▶ [Required work] Your task is to repeat exactly the lines below between the line holding "- [x] 0_trials" and the line holding "- [x] Season 17", inclusive, and only those.

Saved entries:
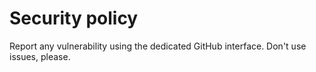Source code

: # Security policy

Report any vulnerability using the dedicated GitHub interface. Don't use issues, please.
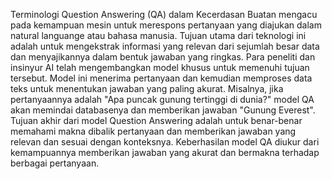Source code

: Terminologi Question Answering (QA) dalam Kecerdasan Buatan mengacu pada kemampuan mesin untuk merespons pertanyaan yang diajukan dalam natural languange atau bahasa manusia. Tujuan utama dari teknologi ini adalah untuk mengekstrak informasi yang relevan dari sejumlah besar data dan menyajikannya dalam bentuk jawaban yang ringkas. Para peneliti dan insinyur AI telah mengembangkan model khusus untuk memenuhi tujuan tersebut.  Model ini menerima pertanyaan dan kemudian memproses data teks untuk menentukan jawaban yang paling akurat. Misalnya, jika pertanyaannya adalah "Apa puncak gunung tertinggi di dunia?" model QA akan memindai databasenya dan memberikan jawaban "Gunung Everest". Tujuan akhir dari model Question Answering adalah untuk benar-benar memahami makna dibalik pertanyaan dan memberikan jawaban yang relevan dan sesuai dengan konteksnya. Keberhasilan model QA diukur dari kemampuannya memberikan jawaban yang akurat dan bermakna terhadap berbagai pertanyaan.
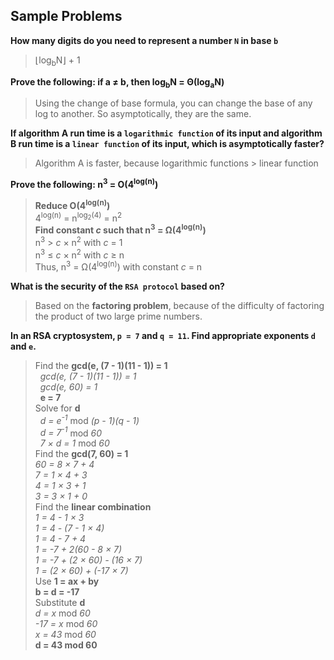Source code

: ## Sample Problems

__How many digits do you need to represent a number `N` in base `b`__  
> &lfloor;log<sub>b</sub>N&rfloor; + 1

__Prove the following: if a &#8800; b, then log<sub>b</sub>N = &Theta;(log<sub>a</sub>N)__  
> Using the change of base formula, you can change the base of any log to another. So asymptotically, they are the same.

__If algorithm A run time is a `logarithmic function` of its input and algorithm B run time is a `linear function` of its input, which is asymptotically faster?__
> Algorithm A is faster, because logarithmic functions &gt; linear function

__Prove the following: n<sup>3</sup> = O(4<sup>log(n)</sup>)__
> __Reduce O(4<sup>log(n)</sup>)__  
> 4<sup>log(n)</sup> = n<sup>log<sub>2</sub>(4)</sup> = n<sup>2</sup>  
> __Find constant _c_ such that n<sup>3</sup> = &Omega;(4<sup>log(n)</sup>)__  
> n<sup>3</sup> &gt; _c_ &times; n<sup>2</sup> with _c_ = 1  
> n<sup>3</sup> &le; _c_ &times; n<sup>2</sup> with _c_ &ge; n  
> Thus, n<sup>3</sup> = &Omega;(4<sup>log(n)</sup>) with constant _c_ = n

__What is the security of the `RSA protocol` based on?__
> Based on the __factoring problem__, because of the difficulty of factoring the product of two large prime numbers.

__In an RSA cryptosystem, `p = 7` and `q = 11`. Find appropriate exponents `d` and `e`.__  
> Find the __gcd(e, (7 - 1)(11 - 1)) = 1__  
> &nbsp;&nbsp;_gcd(e, (7 - 1)(11 - 1)) = 1_  
> &nbsp;&nbsp;_gcd(e, 60) = 1_  
> &nbsp;&nbsp;__e = 7__  
> Solve for __d__  
> &nbsp;&nbsp;_d = e<sup>-1</sup>_ mod _(p - 1)(q - 1)_  
> &nbsp;&nbsp;_d = 7<sup>-1</sup>_ mod _60_  
> &nbsp;&nbsp;_7 &times; d = 1_ mod _60_  
> Find the __gcd(7, 60) = 1__  
>	_60 = 8 &times; 7 + 4_  
>	_7 = 1 &times; 4 + 3_  
>	_4 = 1 &times; 3 + 1_  
>	_3 = 3 &times; 1 + 0_  
> Find the __linear combination__  
>	_1 = 4 - 1 &times; 3_  
>	_1 = 4 - (7 - 1 &times; 4)_  
>	_1 = 4 - 7 + 4_  
>	_1 = -7 + 2(60 - 8 &times; 7)_  
>	_1 = -7 + (2 &times; 60) - (16 &times; 7)_  
>	_1 = (2 &times; 60) + (-17 &times; 7)_  
> Use __1 = ax + by__  
>	__b = d = -17__  
> Substitute __d__  
>	_d = x_ mod _60_  
>	_-17 = x_ mod _60_  
>	_x = 43_ mod _60_  
>	__d = 43 mod 60__  



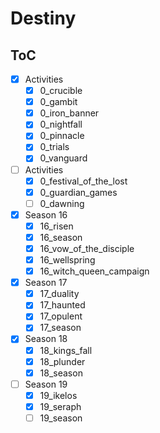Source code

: # Destiny

## ToC

- [x] Activities
    - [x] 0_crucible
    - [x] 0_gambit
    - [x] 0_iron_banner
    - [x] 0_nightfall
    - [x] 0_pinnacle
    - [x] 0_trials
    - [x] 0_vanguard
- [ ] Activities
    - [x] 0_festival_of_the_lost
    - [x] 0_guardian_games
    - [ ] 0_dawning
- [x] Season 16
    - [x] 16_risen
    - [x] 16_season
    - [x] 16_vow_of_the_disciple
    - [x] 16_wellspring
    - [x] 16_witch_queen_campaign
- [x] Season 17
    - [x] 17_duality
    - [x] 17_haunted
    - [x] 17_opulent
    - [x] 17_season
- [x] Season 18
    - [x] 18_kings_fall
    - [x] 18_plunder
    - [x] 18_season
- [ ] Season 19
    - [x] 19_ikelos
    - [x] 19_seraph
    - [ ] 19_season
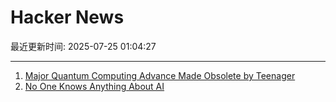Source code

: # Hacker News

最近更新时间: 2025-07-25 01:04:27

--- 
1. [Major Quantum Computing Advance Made Obsolete by Teenager](https://www.quantamagazine.org/teenager-finds-classical-alternative-to-quantum-recommendation-algorithm-20180731/) 
2. [No One Knows Anything About AI](https://calnewport.com/no-one-knows-anything-about-ai/) 
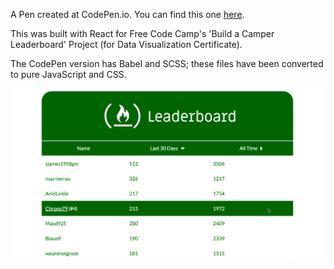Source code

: A Pen created at CodePen.io. You can find this one <a href='http://codepen.io/terryoshea/pen/pEoZJA'>here</a>.

This was built with React for Free Code Camp's 'Build a Camper Leaderboard' Project (for Data Visualization Certificate). 

The CodePen version has Babel and SCSS; these files have been converted to pure JavaScript and CSS. 

![Leaderboard Image](camper_leaderboard_image.png)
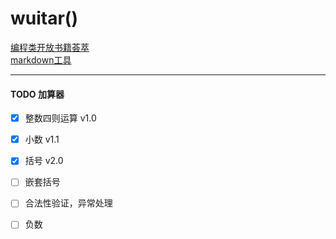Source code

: # wuitar()
[编程类开放书籍荟萃](https://linuxstory.org/free-chinese-programming-books/)  
[markdown工具](https://monodraw.helftone.com/)  
***
#### TODO 加算器
- [x] 整数四则运算 v1.0
- [x] 小数 v1.1
- [x] 括号 v2.0
- [ ] 嵌套括号
- [ ] 合法性验证，异常处理
- [ ] 负数

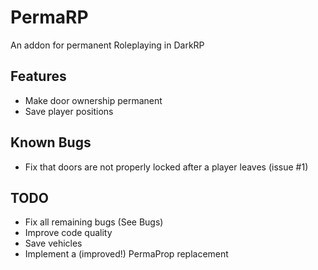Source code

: # PermaRP
An addon for permanent Roleplaying in DarkRP
## Features
* Make door ownership permanent
* Save player positions
## Known Bugs
* Fix that doors are not properly locked after a player leaves (issue #1)
## TODO
* Fix all remaining bugs (See Bugs)
* Improve code quality
* Save vehicles
* Implement a (improved!) PermaProp replacement
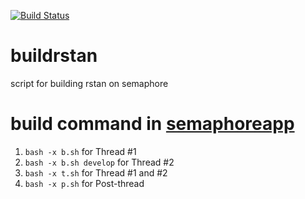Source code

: [![Build Status](https://semaphoreapp.com/api/v1/projects/f0d14822-c8f4-48e9-bc1a-fd92811c6328/357884/badge.png)](https://semaphoreapp.com/maverickg/buildrstan)

# buildrstan
script for building rstan on semaphore

# build command in [semaphoreapp](https://semaphoreapp.com/maverickg/buildrstan/settings)

1. `bash -x b.sh` for Thread #1
2. `bash -x b.sh develop` for Thread #2
4. `bash -x t.sh` for Thread #1 and #2
3. `bash -x p.sh` for Post-thread

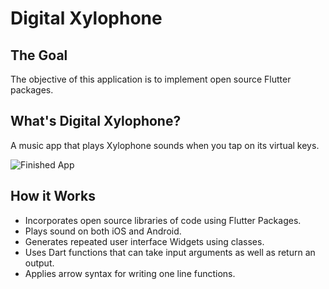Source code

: # Digital Xylophone

## The Goal

The objective of this application is to implement open source Flutter packages.


## What's Digital Xylophone?

A music app that plays Xylophone sounds when you tap on its virtual keys. 

![Finished App](https://github.com/londonappbrewery/Images/blob/master/xylophone-flutter.png)

## How it Works

- Incorporates open source libraries of code using Flutter Packages.
- Plays sound on both iOS and Android.
- Generates repeated user interface Widgets using classes.
- Uses Dart functions that can take input arguments as well as return an output.
- Applies arrow syntax for writing one line functions.
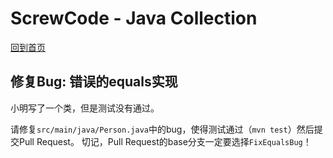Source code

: # ScrewCode - Java Collection 

[回到首页](https://github.com/screwcode/JavaCollection)

## 修复Bug: 错误的equals实现

小明写了一个类，但是测试没有通过。

请修复`src/main/java/Person.java`中的bug，使得测试通过（`mvn test`）然后提交Pull Request。
切记，Pull Request的base分支一定要选择`FixEqualsBug`！
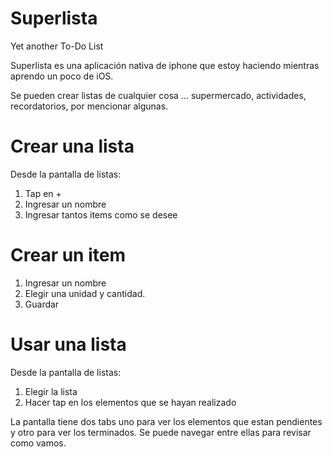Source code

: Superlista
==========

Yet another To-Do List

Superlista es una aplicación nativa de iphone que estoy haciendo mientras aprendo un poco de iOS.

Se pueden crear listas de cualquier cosa ... supermercado, actividades, recordatorios, por mencionar algunas.

Crear una lista
===============

Desde la pantalla de listas:

1) Tap en + 
2) Ingresar un nombre
3) Ingresar tantos items como se desee 

Crear un item
=============

1) Ingresar un nombre 
2) Elegir una unidad y cantidad.
3) Guardar


Usar una lista
==============

Desde la pantalla de listas:

1) Elegir la lista
2) Hacer tap en los elementos que se hayan realizado

La pantalla tiene dos tabs uno para ver los elementos que estan pendientes y otro para ver los terminados. 
Se puede navegar entre ellas para revisar como vamos.
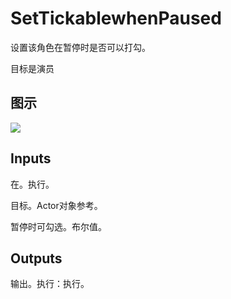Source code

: # SetTickablewhenPaused

设置该角色在暂停时是否可以打勾。

目标是演员

## 图示

![]($-20221218-17350551.png)

## Inputs

在。执行。

目标。Actor对象参考。

暂停时可勾选。布尔值。 

## Outputs

输出。执行：执行。

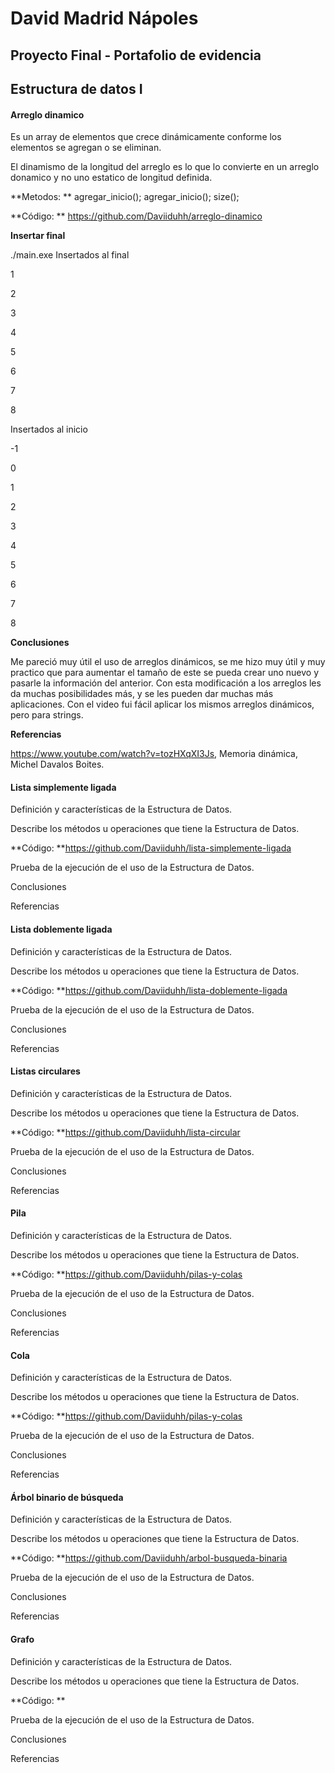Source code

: 
# David Madrid Nápoles

## Proyecto Final - Portafolio de evidencia

## Estructura de datos I


#### Arreglo dinamico

Es un array de elementos que crece dinámicamente conforme los elementos se agregan o se eliminan.

El dinamismo de la longitud del arreglo es lo que lo convierte en un arreglo donamico y no uno estatico de longitud definida.

**Metodos: **
agregar_inicio();
agregar_inicio();
size();

**Código: **
https://github.com/Daviiduhh/arreglo-dinamico

**Insertar final**

./main.exe
Insertados al final

1

2

3

4

5

6

7

8

Insertados al inicio

-1

0

1

2

3

4

5

6

7

8

**Conclusiones**

Me pareció muy útil el uso de arreglos dinámicos, se me hizo muy útil y muy practico que para
aumentar el tamaño de este se pueda crear uno nuevo y pasarle la información del anterior.
Con esta modificación a los arreglos les da muchas posibilidades más, y se les pueden dar muchas
más aplicaciones.
Con el video fui fácil aplicar los mismos arreglos dinámicos, pero para strings.

**Referencias**

https://www.youtube.com/watch?v=tozHXqXI3Js, Memoria dinámica, Michel Davalos Boites.


#### Lista simplemente ligada

Definición y características de la Estructura de Datos.

Describe los métodos u operaciones que tiene la Estructura de Datos.

**Código: **https://github.com/Daviiduhh/lista-simplemente-ligada

Prueba de la ejecución de el uso de la Estructura de Datos.

Conclusiones

Referencias


#### Lista doblemente ligada

Definición y características de la Estructura de Datos.

Describe los métodos u operaciones que tiene la Estructura de Datos.

**Código: **https://github.com/Daviiduhh/lista-doblemente-ligada 

Prueba de la ejecución de el uso de la Estructura de Datos.

Conclusiones

Referencias


#### Listas circulares

Definición y características de la Estructura de Datos.

Describe los métodos u operaciones que tiene la Estructura de Datos.

**Código: **https://github.com/Daviiduhh/lista-circular 

Prueba de la ejecución de el uso de la Estructura de Datos.

Conclusiones

Referencias


#### Pila

Definición y características de la Estructura de Datos.

Describe los métodos u operaciones que tiene la Estructura de Datos.

**Código: **https://github.com/Daviiduhh/pilas-y-colas 

Prueba de la ejecución de el uso de la Estructura de Datos.

Conclusiones

Referencias


#### Cola

Definición y características de la Estructura de Datos.

Describe los métodos u operaciones que tiene la Estructura de Datos.

**Código: **https://github.com/Daviiduhh/pilas-y-colas 

Prueba de la ejecución de el uso de la Estructura de Datos.

Conclusiones

Referencias


#### Árbol binario de búsqueda

Definición y características de la Estructura de Datos.

Describe los métodos u operaciones que tiene la Estructura de Datos.

**Código: **https://github.com/Daviiduhh/arbol-busqueda-binaria 

Prueba de la ejecución de el uso de la Estructura de Datos.

Conclusiones

Referencias


#### Grafo

Definición y características de la Estructura de Datos.

Describe los métodos u operaciones que tiene la Estructura de Datos.

**Código: ** 

Prueba de la ejecución de el uso de la Estructura de Datos.

Conclusiones

Referencias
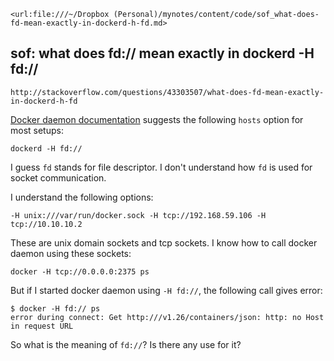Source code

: 	<url:file:///~/Dropbox (Personal)/mynotes/content/code/sof_what-does-fd-mean-exactly-in-dockerd-h-fd.md>

## sof: what does fd:// mean exactly in dockerd -H fd://

	http://stackoverflow.com/questions/43303507/what-does-fd-mean-exactly-in-dockerd-h-fd

[Docker daemon documentation][1] suggests the following `hosts` option for most setups:

	dockerd -H fd://

I guess `fd` stands for file descriptor. I don't understand how `fd` is used for socket communication. 

I understand the following options:

	-H unix:///var/run/docker.sock -H tcp://192.168.59.106 -H tcp://10.10.10.2

These are unix domain sockets and tcp sockets. I know how to call docker daemon using these sockets:

	docker -H tcp://0.0.0.0:2375 ps

But if I started docker daemon using `-H fd://`, the following call gives error:

	$ docker -H fd:// ps
	error during connect: Get http:///v1.26/containers/json: http: no Host in request URL

So what is the meaning of `fd://`? Is there any use for it?

[1]: https://docs.docker.com/engine/reference/commandline/dockerd/#daemon-socket-option

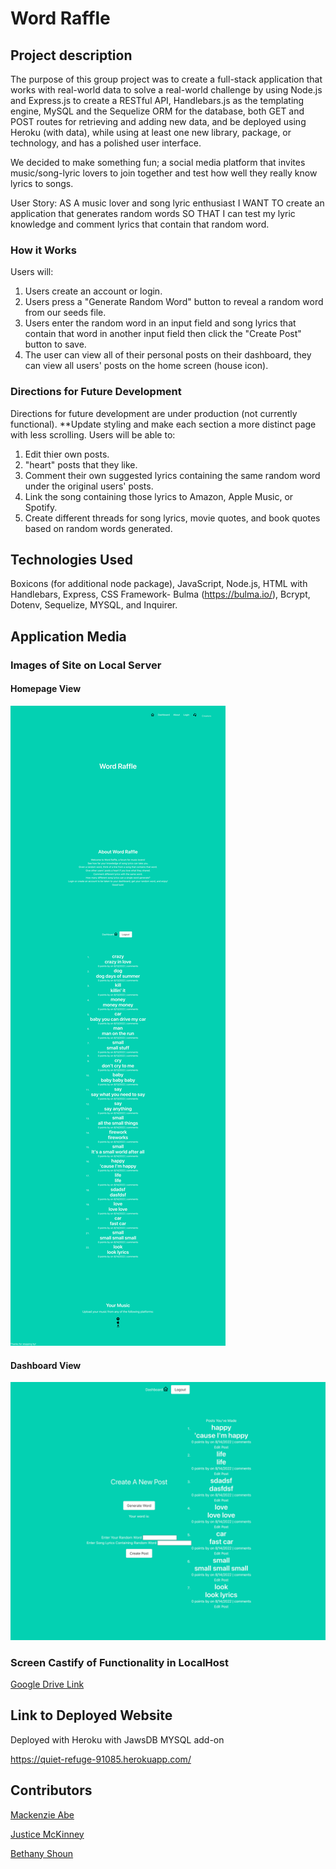 # Word Raffle

## Project description
The purpose of this group project was to create a full-stack application that works with real-world data to solve a real-world challenge by using Node.js and Express.js to create a RESTful API, Handlebars.js as the templating engine, MySQL and the Sequelize ORM for the database, both GET and POST routes for retrieving and adding new data, and be deployed using Heroku (with data), while using at least one new library, package, or technology, and has a polished user interface.

We decided to make something fun; a social media platform that invites music/song-lyric lovers to join together and test how well they really know lyrics to songs. 

User Story: AS A music lover and song lyric enthusiast I WANT TO create an application that generates random words SO THAT I can test my lyric knowledge and comment lyrics that contain that random word.

### How it Works
Users will:
1. Users create an account or login.
2. Users press a "Generate Random Word" button to reveal a random word from our seeds file.
3. Users enter the random word in an input field and song lyrics that contain that word in another input field then click the "Create Post" button to save. 
4. The user can view all of their personal posts on their dashboard, they can view all users' posts on the home screen (house icon).

### Directions for Future Development
Directions for future development are under production (not currently functional). 
**Update styling and make each section a more distinct page with less scrolling.
Users will be able to:
1. Edit thier own posts.
2. "heart" posts that they like.
3. Comment their own suggested lyrics containing the same random word under the original users' posts.
4. Link the song containing those lyrics to Amazon, Apple Music, or Spotify. 
5. Create different threads for song lyrics, movie quotes, and book quotes based on random words generated.

## Technologies Used 
Boxicons (for additional node package), JavaScript, Node.js, HTML with Handlebars, Express, CSS Framework- Bulma (https://bulma.io/), Bcrypt, Dotenv, Sequelize, MYSQL, and Inquirer.

## Application Media
### Images of Site on Local Server
#### Homepage View
![Homepage View](/public/images/W_F_Homepage.png)
#### Dashboard View
![Part of Dashboard View](/public/images/W_R_dashboardview.png)

### Screen Castify of Functionality in LocalHost
[Google Drive Link](https://drive.google.com/file/d/1engx9NoJEeR1XUYAuJxvRwHYrql2dk5I/view)

## Link to Deployed Website
Deployed with Heroku with JawsDB MYSQL add-on

https://quiet-refuge-91085.herokuapp.com/

## Contributors
[Mackenzie Abe](https://github.com/mackenzieabe "Mackenzie's GitHub Repository")

[Justice McKinney](https://github.com/justmck22 "Justice's GitHub Repository")

[Bethany Shoun](https://github.com/bethanyshoun "Bethany's GitHub Repository")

▶ [Result]
    - [x] 0_trials
    - [x] 0_vanguard
- [ ] Activities
    - [x] 0_festival_of_the_lost
    - [x] 0_guardian_games
    - [ ] 0_dawning
- [x] Season 16
    - [x] 16_risen
    - [x] 16_season
    - [x] 16_vow_of_the_disciple
    - [x] 16_wellspring
    - [x] 16_witch_queen_campaign
- [x] Season 17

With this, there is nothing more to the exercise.